I asker this question in my "projects" post, but I feel that may end up lost in future posts I make there. So, I figured a lube question will go in the lube section. 
Tractor- 1955 Ford 640. 4speed, pto, front end loader. 
Usage- Very little use below freezing. Mostly going to be used to clear sagebrush and make/maintain driveway. Some surfacing with the FEL. 
Now the questions. 
Manual says use SAE20 in the engine. 
Does anyone have a suggestion for a good inexpensive oil? Should I stick with a single weight or go with a multi? Prefer something available at Walmart or NAPA due to accessability. 

Manual says use M2C41 for hydraulic and SAE80 for diff and trans. 
With some reading about cross contamination, using one type of fluid makes sense if possible. 
Would UTF be a good all around fluid for all 3? 

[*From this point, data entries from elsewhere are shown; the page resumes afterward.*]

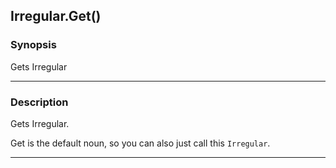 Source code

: Irregular.Get()
---------------

### Synopsis
Gets Irregular

---

### Description

Gets Irregular.

Get is the default noun, so you can also just call this `Irregular`.

---
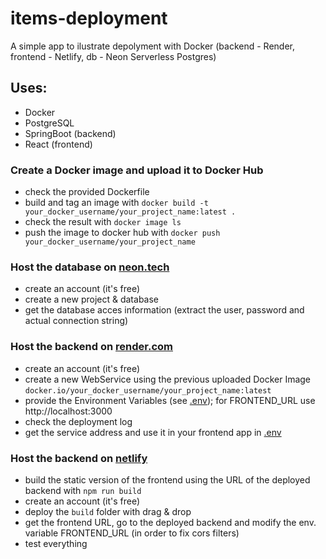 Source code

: # items-deployment
A simple app to ilustrate depolyment with Docker (backend - Render, frontend - Netlify, db - Neon Serverless Postgres)

## Uses: 
- Docker
- PostgreSQL
- SpringBoot (backend)
- React (frontend)

### Create a Docker image and upload it to Docker Hub
- check the provided Dockerfile
- build and tag an image with `docker build -t your_docker_username/your_project_name:latest .`
- check the result with `docker image ls`
- push the image to docker hub with `docker push your_docker_username/your_project_name`

### Host the database on [neon.tech](https://neon.tech/)
- create an account (it's free)
- create a new project & database
- get the database acces information (extract the user, password and actual connection string)

### Host the backend on [render.com](https://render.com/)
- create an account (it's free)
- create a new WebService using the previous uploaded Docker Image `docker.io/your_docker_username/your_project_name:latest`
- provide the Environment Variables (see [.env](https://raw.githubusercontent.com/concosminx/items-deployment/refs/heads/main/backend/.env.example)); for FRONTEND_URL use http://localhost:3000
- check the deployment log
- get the service address and use it in your frontend app in [.env](https://raw.githubusercontent.com/concosminx/items-deployment/refs/heads/main/frontend/.env.example)

### Host the backend on [netlify](https://www.netlify.com/)
- build the static version of the frontend using the URL of the deployed backend with `npm run build`
- create an account (it's free)
- deploy the `build` folder with drag & drop
- get the frontend URL, go to the deployed backend and modify the env. variable FRONTEND_URL (in order to fix cors filters)
- test everything
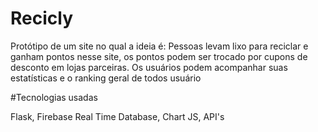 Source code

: # Recicly

Protótipo de um site no qual a ideia é:
Pessoas levam lixo para reciclar e ganham pontos nesse site, os pontos podem ser trocado por cupons de desconto em lojas parceiras.
Os usuários podem acompanhar suas estatísticas e o ranking geral de todos usuário

#Tecnologias usadas

Flask, Firebase Real Time Database, Chart JS, API's
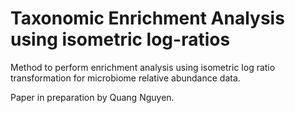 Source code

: # Taxonomic Enrichment Analysis using isometric log-ratios  

Method to perform enrichment analysis using isometric log ratio transformation for microbiome relative abundance data.  

Paper in preparation by Quang Nguyen.   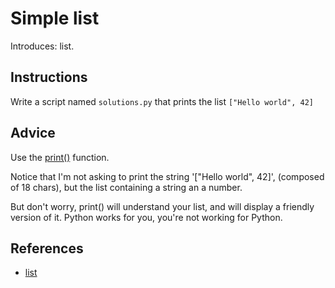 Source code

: # Simple list

Introduces: list.

## Instructions 

Write a script named `solutions.py` that prints the list `["Hello world", 42]`

## Advice

Use the [print()](https://docs.python.org/3.4/library/functions.html#print) function.

Notice that I'm not asking to print the string '["Hello world", 42]',
(composed of 18 chars), but the list containing a string an a number.

But don't worry, print() will understand your list, and will display a
friendly version of it. Python works for you, you're not working for
Python.

## References
 - [list](https://docs.python.org/3/tutorial/introduction.html#lists)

Cant find specs for the FEL. So, capacity is unknown to me and I will assume hydraulic oil. Would UTF be acceptable in that application? 

Now, on the UTF if acceptable for any/all fluids (except engine), any recommendations?
I know Walmart sells SuperTech in 5gal and 2.5gal. I am sure Coastal has atleast one type. I think there is a TS a couple towns up (maybe one opening soon closer).


----------



## 40Windsor (Sep 18, 2019)

Engine oil was black with a little bit of buildup on the pickup filter screen. 
Transmission, well, that was milkshake. 








Hydraulic was milkshake and diff was dark with a hint of milkshake. 








Letting it drip drain overnight. I am trying UTF in trans/hyd/diff. I will run it for a while then change it again to work on getting contamination out.
Engine got a Motorcraft FL1A filter and Mobile 1 HD Diesel 15w40 oil. 

Radiator was a bit low, so I topped it off. Will come off this winter to get flushed and checked. But, it looks good. Will get new coolant. 
Gas tank looks pretty good with some debris at the bottom, but shiny metal inside. I will take it off and get it coated this winter.


----------